Mari kita bedah lebih lanjut setiap bagian dari lirik “Chanel”:

Bagian Verse 1:

  • “Turns out I had you turned out”
    (Ternyata akulah yang membuatmu jatuh hati)
    Ini menunjukkan bahwa dia memiliki pengaruh besar terhadap pasangannya.
  • “What’s my mood? Try me, come find out”
    (Bagaimana suasanaku? Coba saja, datang dan cari tahu)
    Ia menantang pasangannya untuk mengenalnya lebih dalam, menunjukkan kepercayaan diri.
  • “One more time, stop tryna read my mind / I’m not her and she’s not me and you’re not mine”
    (Sekali lagi, berhentilah mencoba membaca pikiranku / Aku bukan dia, dan dia bukan aku, dan kamu bukan milikku)
    Bagian ini menegaskan identitasnya yang unik dan menolak untuk dibandingkan atau disamakan dengan wanita lain. Ia juga menetapkan batasan bahwa pasangannya bukanlah miliknya sepenuhnya, menunjukkan bahwa hubungan ini adalah pilihan, bukan kepemilikan.

Bagian Pre-Chorus:

  • “(What you think? Damn, so pretty) Loyal with me”
    (Apa yang kamu pikir? Ya ampun, begitu cantik) Setia padaku
    Ia menghargai kesetiaan dan ingin pasangannya mengakui kecantikannya dan menunjukkan kesetiaan.
  • “(Baby, I’m DND) Please don’t bother me”
    (Sayang, aku mode DND) Tolong jangan ganggu aku
    Ini menunjukkan bahwa ia juga membutuhkan ruang dan waktu untuk dirinya sendiri, dan tidak selalu tersedia. DND (Do Not Disturb) adalah metafora untuk batasan pribadi.
  • “(A, B, no VV) Flawless diamond piece”
    (A, B, tanpa VV) Potongan berlian sempurna
    Frasa ini mengacu pada kualitas berlian. “A, B, no VV” kemungkinan merujuk pada standar kualitas berlian yang tinggi, di mana “VV” (Very, Very Inclusions) menunjukkan adanya inklusi yang terlihat.
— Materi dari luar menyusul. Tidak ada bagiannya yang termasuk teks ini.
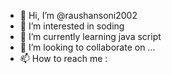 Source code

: - 👋 Hi, I’m @raushansoni2002
- 👀 I’m interested in soding
- 🌱 I’m currently learning java script
- 💞️ I’m looking to collaborate on ...
- 📫 How to reach me : 

<!---
raushansoni2002/raushansoni2002 is a ✨ special ✨ repository because its `README.md` (this file) appears on your GitHub profile.
You can click the Preview link to take a look at your changes.
--->
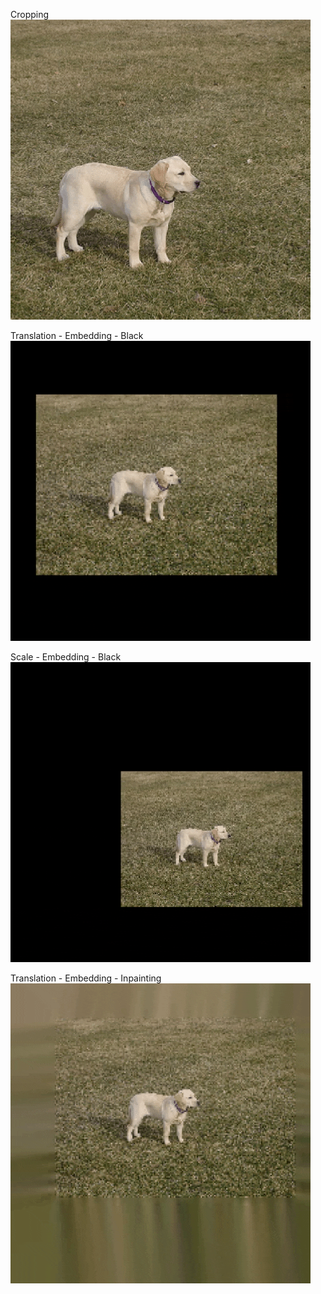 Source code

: Cropping
![](GIFS/Crop.gif)

Translation - Embedding - Black
![](GIFS/TranslateBlack.gif)


Scale - Embedding - Black
![](GIFS/ScaleBlack.gif)


Translation - Embedding - Inpainting
![](GIFS/TranslateInpaint.gif)
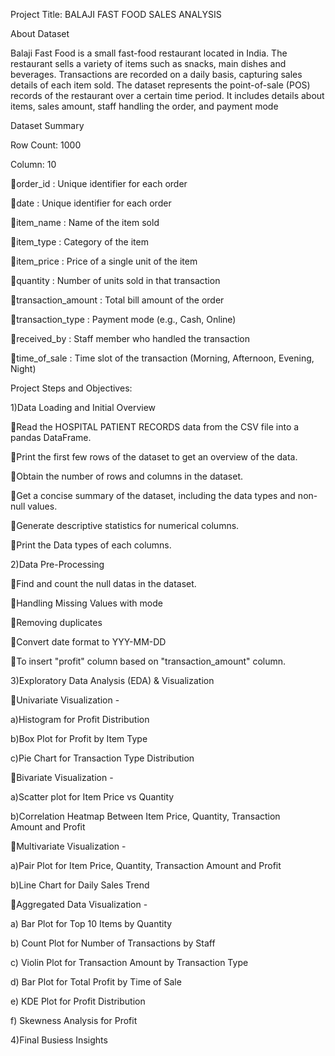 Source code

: Project Title: BALAJI FAST FOOD SALES ANALYSIS

About Dataset

Balaji Fast Food is a small fast-food restaurant located in India. The restaurant sells a variety of items such as snacks, main dishes and beverages. Transactions are recorded on a daily basis, capturing sales details of each item sold.
The dataset represents the point-of-sale (POS) records of the restaurant over a certain time period. It includes details about items, sales amount, staff handling the order, and payment mode

Dataset Summary

Row Count: 1000

Column: 10

order_id : Unique identifier for each order

date : Unique identifier for each order

item_name : Name of the item sold

item_type  : Category of the item

item_price  : Price of a single unit of the item

quantity  : Number of units sold in that transaction

transaction_amount  : Total bill amount of the order

transaction_type  : Payment mode (e.g., Cash, Online)

received_by  : Staff member who handled the transaction

time_of_sale : Time slot of the transaction (Morning, Afternoon, Evening, Night)





Project Steps and Objectives: 

1)Data Loading and Initial Overview

Read the HOSPITAL PATIENT RECORDS data from the CSV file into a pandas DataFrame.                   

Print the first few rows of the dataset to get an overview of the data. 

Obtain the number of rows and columns in the dataset. 

Get a concise summary of the dataset, including the data types and non-null values. 

Generate descriptive statistics for numerical columns. 

Print the Data types of each columns.

2)Data Pre-Processing

Find and count the null datas in the dataset.

Handling Missing Values with mode

Removing duplicates

Convert date format to YYY-MM-DD

To insert "profit" column based on "transaction_amount" column. 

3)Exploratory Data Analysis (EDA) & Visualization

Univariate Visualization - 


a)Histogram for Profit Distribution


b)Box Plot for Profit by Item Type


c)Pie Chart for Transaction Type Distribution

Bivariate Visualization - 


a)Scatter plot for Item Price vs Quantity


b)Correlation Heatmap Between Item Price, Quantity, Transaction Amount and Profit

Multivariate Visualization - 


a)Pair Plot for Item Price, Quantity, Transaction Amount and Profit


b)Line Chart for Daily Sales Trend


Aggregated Data Visualization - 


a) Bar Plot for Top 10 Items by Quantity


b) Count Plot for Number of Transactions by Staff


c)  Violin Plot for Transaction Amount by Transaction Type


d) Bar Plot for Total Profit by Time of Sale


e) KDE Plot for Profit Distribution


f)  Skewness Analysis for Profit


4)Final Busiess Insights
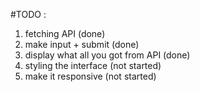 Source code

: #TODO :
1. fetching API (done)
2. make input + submit (done)
3. display what all you got from API (done)
4. styling the interface (not started)
5. make it responsive (not started)
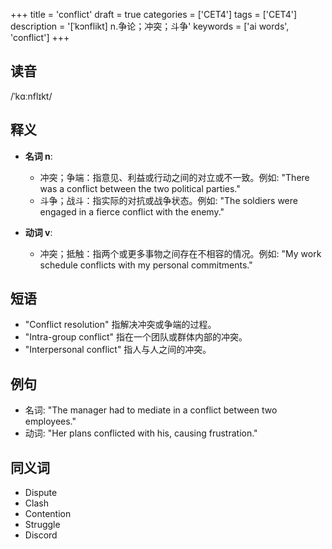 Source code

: +++
title = 'conflict'
draft = true
categories = ['CET4']
tags = ['CET4']
description = '[ˈkɔnflikt] n.争论；冲突；斗争'
keywords = ['ai words', 'conflict']
+++

## 读音
/ˈkɑːnflɪkt/

## 释义
- **名词 n**:
  - 冲突；争端：指意见、利益或行动之间的对立或不一致。例如: "There was a conflict between the two political parties."
  - 斗争；战斗：指实际的对抗或战争状态。例如: "The soldiers were engaged in a fierce conflict with the enemy."

- **动词 v**:
  - 冲突；抵触：指两个或更多事物之间存在不相容的情况。例如: "My work schedule conflicts with my personal commitments."

## 短语
- "Conflict resolution" 指解决冲突或争端的过程。
- "Intra-group conflict" 指在一个团队或群体内部的冲突。
- "Interpersonal conflict" 指人与人之间的冲突。

## 例句
- 名词: "The manager had to mediate in a conflict between two employees."
- 动词: "Her plans conflicted with his, causing frustration."

## 同义词
- Dispute
- Clash
- Contention
- Struggle
- Discord
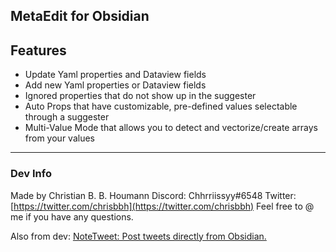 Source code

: ## MetaEdit for Obsidian

## Features
- Update Yaml properties and Dataview fields
- Add new Yaml properties or Dataview fields
- Ignored properties that do not show up in the suggester
- Auto Props that have customizable, pre-defined values selectable through a suggester
- Multi-Value Mode that allows you to detect and vectorize/create arrays from your values







---
### Dev Info
Made by Christian B. B. Houmann
Discord: Chhrriissyy#6548
Twitter: [https://twitter.com/chrisbbh](https://twitter.com/chrisbbh)
Feel free to @ me if you have any questions.


Also from dev: [NoteTweet: Post tweets directly from Obsidian.](https://github.com/chhoumann/notetweet_obsidian) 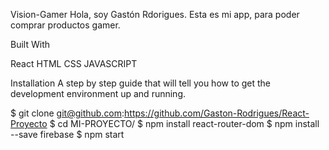 Vision-Gamer
Hola, soy Gastón Rdorigues. Esta es mi app, para poder comprar productos gamer.

Built With

React
HTML
CSS
JAVASCRIPT

Installation
A step by step guide that will tell you how to get the development environment up and running.

$ git clone git@github.com:https://github.com/Gaston-Rodrigues/React-Proyecto
$ cd MI-PROYECTO/
$ npm install react-router-dom
$ npm install --save firebase
$ npm start
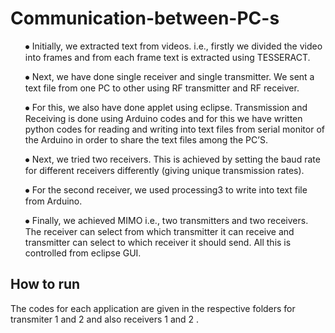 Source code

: # Communication-between-PC-s
<ul>
⦁	Initially, we extracted text from videos. i.e., firstly we divided the video into frames and from each frame text is extracted using TESSERACT. </ul>
<ul>⦁	Next, we have done single receiver and single transmitter. We sent a text file from one PC to other using RF transmitter and RF receiver.
</ul>
<ul>⦁	For this, we also have done applet using eclipse. Transmission and Receiving is done using Arduino codes and for this we have written python codes for reading and writing into text files from serial monitor of the Arduino in order to share the text files among the PC’S.</ul>
<ul> ⦁	Next, we tried two receivers. This is achieved by setting the baud rate for different receivers differently (giving unique transmission rates).</ul>
<ul>⦁	For the second receiver, we used processing3 to write into text file from Arduino.
 </ul>
 <ul>⦁	Finally, we achieved MIMO i.e., two transmitters and two receivers. The receiver can select from which transmitter it can receive and transmitter can select to which receiver it should send. All this is controlled from eclipse GUI. </ul>
 
 <h2> How to run </h2>
 The codes for each application are given in the respective folders for transmiter 1 and 2 and also receivers 1 and 2 .
 
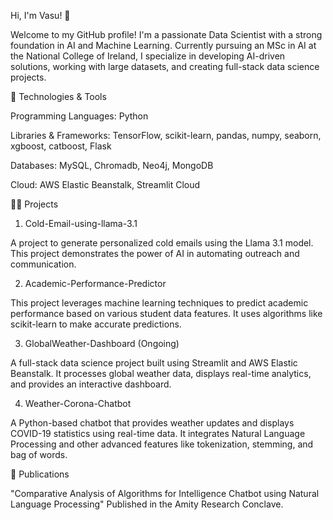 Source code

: Hi, I'm Vasu! 👋

Welcome to my GitHub profile! I'm a passionate Data Scientist with a strong foundation in AI and Machine Learning. Currently pursuing an MSc in AI at the National College of Ireland, I specialize in developing AI-driven solutions, working with large datasets, and creating full-stack data science projects.

🔧 Technologies & Tools

Programming Languages: Python

Libraries & Frameworks: TensorFlow, scikit-learn, pandas, numpy, seaborn, xgboost, catboost, Flask

Databases: MySQL, Chromadb, Neo4j, MongoDB

Cloud: AWS Elastic Beanstalk, Streamlit Cloud

🧑‍💻 Projects

1. Cold-Email-using-llama-3.1

A project to generate personalized cold emails using the Llama 3.1 model. This project demonstrates the power of AI in automating outreach and communication.

2. Academic-Performance-Predictor

This project leverages machine learning techniques to predict academic performance based on various student data features. It uses algorithms like scikit-learn to make accurate predictions.

3. GlobalWeather-Dashboard (Ongoing)

A full-stack data science project built using Streamlit and AWS Elastic Beanstalk. It processes global weather data, displays real-time analytics, and provides an interactive dashboard.

4. Weather-Corona-Chatbot

A Python-based chatbot that provides weather updates and displays COVID-19 statistics using real-time data. It integrates Natural Language Processing and other advanced features like tokenization, stemming, and bag of words.

📝 Publications

"Comparative Analysis of Algorithms for Intelligence Chatbot using Natural Language Processing"
Published in the Amity Research Conclave.
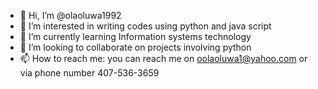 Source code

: - 👋 Hi, I’m @olaoluwa1992
- 👀 I’m interested in writing codes using python and java script
- 🌱 I’m currently learning Information systems technology
- 💞️ I’m looking to collaborate on projects involving python
- 📫 How to reach me: you can reach me on oolaoluwa1@yahoo.com or via phone number 407-536-3659

<!---
olaoluwa1992/olaoluwa1992 is a ✨ special ✨ repository because its `README.md` (this file) appears on your GitHub profile.
You can click the Preview link to take a look at your changes.
--->
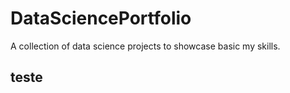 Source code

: # DataSciencePortfolio
A collection of data science projects to showcase basic my skills.

## teste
Dengan mengatakan “tanpa VV,” ia menyiratkan bahwa dirinya adalah sesuatu yang sempurna, tanpa cela, seperti berlian berkualitas terbaik.
  • “(Yeah, you gotta make me freeze)”
    (Ya, kamu harus bisa membuatku terpana)
    Ia menginginkan pasangannya mampu memberinya kejutan atau pengalaman yang luar biasa, yang membuatnya terpesona.

Bagian Post-Chorus:

  • “I’m a big dog, baby, underdog, baby”
    (Aku wanita besar, sayang, dulu diremehkan, sayang)
    Ini menunjukkan perjalanan hidupnya, dari yang mungkin pernah diremehkan menjadi sosok yang kuat dan berpengaruh.
  • “Self-made bitch, yeah, you can upgrade me”
    (Perempuan mandiri, ya, kamu bisa tingkatkan levelku)
    Ia bangga dengan pencapaiannya sendiri sebagai wanita mandiri, namun juga terbuka jika pasangannya bisa memberikan sesuatu yang lebih baik atau meningkatkan kualitas hidupnya.
  • “Waistline crazy, mandem chase me”
    (Pinggangku gila, para pria mengejarku)
    Ia sadar akan daya tariknya dan bagaimana hal itu membuat banyak pria tertarik padanya.
  • “Say you wan’ see me, where you gon’ take me?”
    (Katamu ingin menemuiku, ke mana kau akan membawaku?)
    Ia menantang pasangannya untuk menunjukkan niat serius dan rencana yang menarik jika ingin bertemu dengannya.

Bagian Verse 2:

  • “Walk in standing tall, but still fall for me”
    (Masuk dengan tegap, tapi tetap jatuh untukku)
    Ia menggambarkan bagaimana pesonanya mampu membuat pria yang terlihat kuat dan percaya diri pun akhirnya luluh.
  • “You come in with baggage, it’s costin’ me”
    (Kau datang membawa beban, dan itu merugikanku)
    Ia tidak ingin terlibat dengan masalah atau beban masa lalu pasangannya, karena itu akan memberatkan dirinya.
  • “Still don’t have it all, but give it all to me”
    (Kau belum punya segalanya, tapi kau berikan semuanya padaku)
    Ini adalah sebuah kontradiksi yang menarik. Ia mengakui bahwa pasangannya mungkin belum mencapai kesuksesan penuh, namun ia menginginkan dedikasi dan komitmen penuh dari pasangannya.
  • “Come and turn me on, don’t go off on me”
    (Datang dan nyalakan gairahku, jangan marah padaku)
    Ia ingin pasangannya menjadi sumber kebahagiaan dan gairah, bukan sumber konflik atau kemarahan.

Secara keseluruhan, “Chanel” oleh Tyla adalah lagu yang menggambarkan seorang wanita modern yang tahu nilainya. Ia tidak hanya mencari cinta, tetapi juga pengakuan, penghargaan, dan bukti nyata dari komitmen. Lagu ini berhasil menangkap esensi dari keinginan banyak wanita untuk dihargai dan diperlakukan istimewa, di mana kemewahan seperti produk Chanel menjadi simbol dari penghargaan tersebut. Viralitasnya di TikTok menunjukkan bahwa pesan ini beresonansi kuat dengan pendengar di seluruh dunia.